The safe isolation process consists of three stages; Prove that the indicator or detector works, prove that the system to be worked on is ‘dead’ and then finally re-prove the indicator or detector afterwards.
To prove that the detector or indicator is working we need to have a know source on which to test safely, this function is usually performed by a device call a ‘proving unit’ like Seaward’s PH3. The proving unit is a battery powered device that generates a high voltage which can then be used to test the operation of the detector or indication before and after proving dead. The three step safe isolation process is designed to reduce the risk of an incorrect reading, which could lead you to believe that a system is ‘dead’ when in fact it still poses a danger. This outcome could result from testing with a faulty detector or indicator which fails to light when connected to a ‘live’ circuit or even a detector or indicator which fails during the testing process. Only by proving before the test do we know that the detector or indicator is working and then by re-proving again afterwards do we know that it was still working at the time of test, giving us the confidence that the system is actually safe to work on.

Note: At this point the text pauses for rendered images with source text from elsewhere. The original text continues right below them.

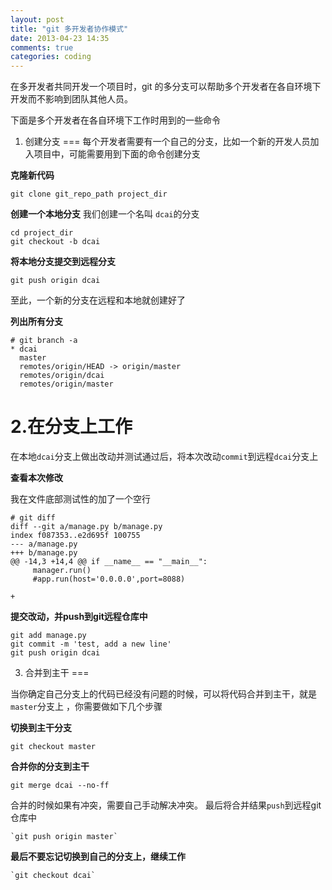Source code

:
 ```yaml
---
layout: post
title: "git 多开发者协作模式"
date: 2013-04-23 14:35
comments: true
categories: coding
---
```



在多开发者共同开发一个项目时，git 的多分支可以帮助多个开发者在各自环境下开发而不影响到团队其他人员。

下面是多个开发者在各自环境下工作时用到的一些命令

1. 创建分支
===
每个开发者需要有一个自己的分支，比如一个新的开发人员加入项目中，可能需要用到下面的命令创建分支

**克隆新代码**

    git clone git_repo_path project_dir 
    
<!-- more --> 

**创建一个本地分支**
我们创建一个名叫 `dcai`的分支

    cd project_dir
    git checkout -b dcai
    
**将本地分支提交到远程分支**

    git push origin dcai 
    
至此，一个新的分支在远程和本地就创建好了

**列出所有分支**

    # git branch -a 
    * dcai
      master
      remotes/origin/HEAD -> origin/master
      remotes/origin/dcai
      remotes/origin/master

2.在分支上工作
===

在本地`dcai`分支上做出改动并测试通过后，将本次改动`commit`到远程`dcai`分支上 

**查看本次修改**

我在文件底部测试性的加了一个空行

    # git diff 
    diff --git a/manage.py b/manage.py
    index f087353..e2d695f 100755
    --- a/manage.py
    +++ b/manage.py
    @@ -14,3 +14,4 @@ if __name__ == "__main__":
         manager.run()
         #app.run(host='0.0.0.0',port=8088)
     
    +

**提交改动，并push到git远程仓库中**

    git add manage.py
    git commit -m 'test, add a new line'
    git push origin dcai
    

3. 合并到主干
===

当你确定自己分支上的代码已经没有问题的时候，可以将代码合并到主干，就是`master`分支上 ，你需要做如下几个步骤

**切换到主干分支**

    git checkout master
    
**合并你的分支到主干**

    git merge dcai --no-ff
    
合并的时候如果有冲突，需要自己手动解决冲突。
最后将合并结果`push`到远程git仓库中

    `git push origin master`
    
**最后不要忘记切换到自己的分支上，继续工作**

    `git checkout dcai`
    
    
    

    
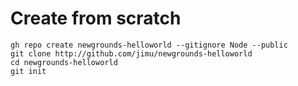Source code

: # Create from scratch

```
gh repo create newgrounds-helloworld --gitignore Node --public
git clone http://github.com/jimu/newgrounds-helloworld
cd newgrounds-helloworld
git init
```
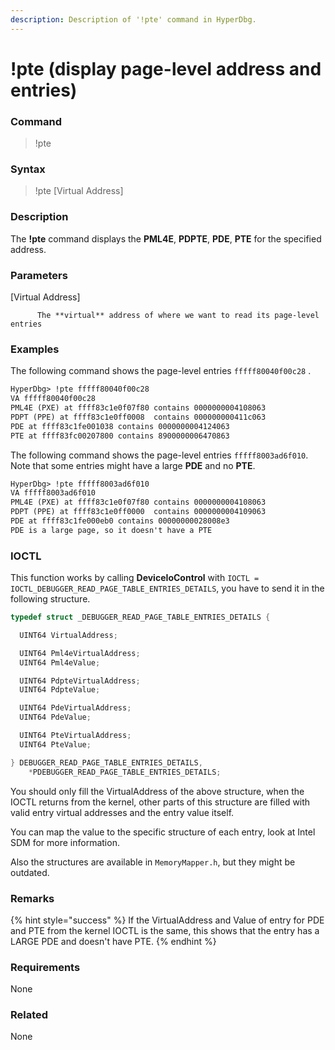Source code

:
 ```yaml
---
description: Description of '!pte' command in HyperDbg.
---
```


# !pte \(display page-level address and entries\)

### Command

> !pte

### Syntax

> !pte \[Virtual Address\]

### Description

The **!pte** command displays the **PML4E**, **PDPTE**, **PDE**, **PTE** for the specified address.  


### Parameters

\[Virtual Address\]

          The **virtual** address of where we want to read its page-level entries

### Examples

The following command shows the page-level entries `fffff80040f00c28` .

```diff
HyperDbg> !pte fffff80040f00c28
VA fffff80040f00c28
PML4E (PXE) at ffff83c1e0f07f80 contains 0000000004108063
PDPT (PPE) at ffff83c1e0ff0008  contains 000000000411c063
PDE at ffff83c1fe001038 contains 0000000004124063
PTE at ffff83fc00207800 contains 8900000006470863
```

The following command shows the page-level entries `fffff8003ad6f010`. Note that some entries might have a large **PDE** and no **PTE**.

```diff
HyperDbg> !pte fffff8003ad6f010
VA fffff8003ad6f010
PML4E (PXE) at ffff83c1e0f07f80 contains 0000000004108063
PDPT (PPE) at ffff83c1e0ff0000  contains 0000000004109063
PDE at ffff83c1fe000eb0 contains 00000000028008e3
PDE is a large page, so it doesn't have a PTE
```

### IOCTL

This function works by calling **DeviceIoControl** with `IOCTL = IOCTL_DEBUGGER_READ_PAGE_TABLE_ENTRIES_DETAILS`, you have to send it in the following structure.

```c
typedef struct _DEBUGGER_READ_PAGE_TABLE_ENTRIES_DETAILS {

  UINT64 VirtualAddress;

  UINT64 Pml4eVirtualAddress;
  UINT64 Pml4eValue;

  UINT64 PdpteVirtualAddress;
  UINT64 PdpteValue;

  UINT64 PdeVirtualAddress;
  UINT64 PdeValue;

  UINT64 PteVirtualAddress;
  UINT64 PteValue;

} DEBUGGER_READ_PAGE_TABLE_ENTRIES_DETAILS,
    *PDEBUGGER_READ_PAGE_TABLE_ENTRIES_DETAILS;
```

You should only fill the VirtualAddress of the above structure, when the IOCTL returns from the kernel, other parts of this structure are filled with valid entry virtual addresses and the entry value itself.

You can map the value to the specific structure of each entry, look at Intel SDM for more information.

Also the structures are available in `MemoryMapper.h`, but they might be outdated.

### **Remarks**

{% hint style="success" %}
If the VirtualAddress and Value of entry for PDE and PTE from the kernel IOCTL is the same, this shows that the entry has a LARGE PDE and doesn't have PTE.
{% endhint %}

### Requirements

None

### Related

None

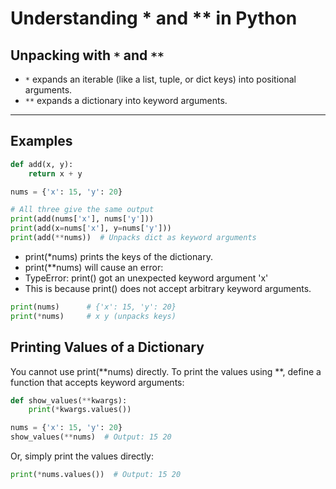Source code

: # Understanding * and ** in Python

## Unpacking with `*` and `**`

- `*` expands an iterable (like a list, tuple, or dict keys) into positional arguments.
- `**` expands a dictionary into keyword arguments.

---

## Examples

```python
def add(x, y):
    return x + y

nums = {'x': 15, 'y': 20}

# All three give the same output
print(add(nums['x'], nums['y']))
print(add(x=nums['x'], y=nums['y']))
print(add(**nums))  # Unpacks dict as keyword arguments
```
- print(*nums) prints the keys of the dictionary.
- print(**nums) will cause an error:
- TypeError: print() got an unexpected keyword argument 'x'
- This is because print() does not accept arbitrary keyword arguments.

```python
print(nums)      # {'x': 15, 'y': 20}
print(*nums)     # x y (unpacks keys)
```
## Printing Values of a Dictionary
You cannot use print(**nums) directly.
To print the values using **, define a function that accepts keyword arguments:
```python
def show_values(**kwargs):
    print(*kwargs.values())

nums = {'x': 15, 'y': 20}
show_values(**nums)  # Output: 15 20
```
Or, simply print the values directly:
``` python
print(*nums.values())  # Output: 15 20
```



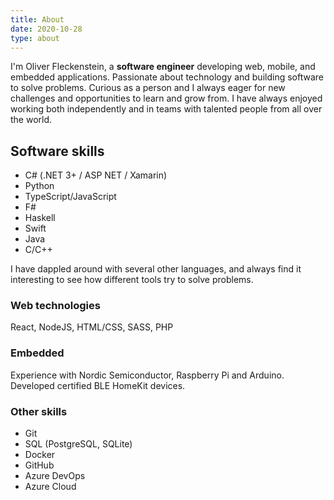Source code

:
 ```yaml
---
title: About
date: 2020-10-28
type: about
---
```


I'm Oliver Fleckenstein, a **software engineer** developing web, mobile, and embedded applications.
Passionate about technology and building software to solve problems.
Curious as a person and I always eager for new challenges and opportunities to learn and grow from.
I have always enjoyed working both independently and in teams with talented people from all over the world.

## Software skills

- C# (.NET 3+ / ASP NET / Xamarin)
- Python
- TypeScript/JavaScript
- F#
- Haskell
- Swift
- Java
- C/C++

I have dappled around with several other languages, and always find it interesting to see how different tools try to solve problems.

### Web technologies

React, NodeJS, HTML/CSS, SASS, PHP

### Embedded

Experience with Nordic Semiconductor, Raspberry Pi and Arduino.
Developed certified BLE HomeKit devices.

### Other skills

- Git
- SQL (PostgreSQL, SQLite)
- Docker
- GitHub
- Azure DevOps
- Azure Cloud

To perform phasing tests it is first necessary to perform voltage detection to ensure that all phases are ‘live’ and operational, in earthed neutral system this is achieved by performing a test to earth using an appropriate voltage detector or indication, such as Seaward’s KD1E range. Measurements are then made between the line conductors of the two circuits to be connected. Where the two lines are in-phase no voltage difference will be detected, lines that are out of phase will have a voltage difference and this will be detected and the indicator will light. These tests are performed across all combinations of the line conductors to be paralleled to ensure that phasing is correct before connection.
It is important to note that high voltage testing is extremely dangerous and should only be performed by competent persons who are fully instructed in the safe systems of work for the type of system being worked on. Never attempt any work on or near high voltage systems without the expressed permission of the system operator or owner.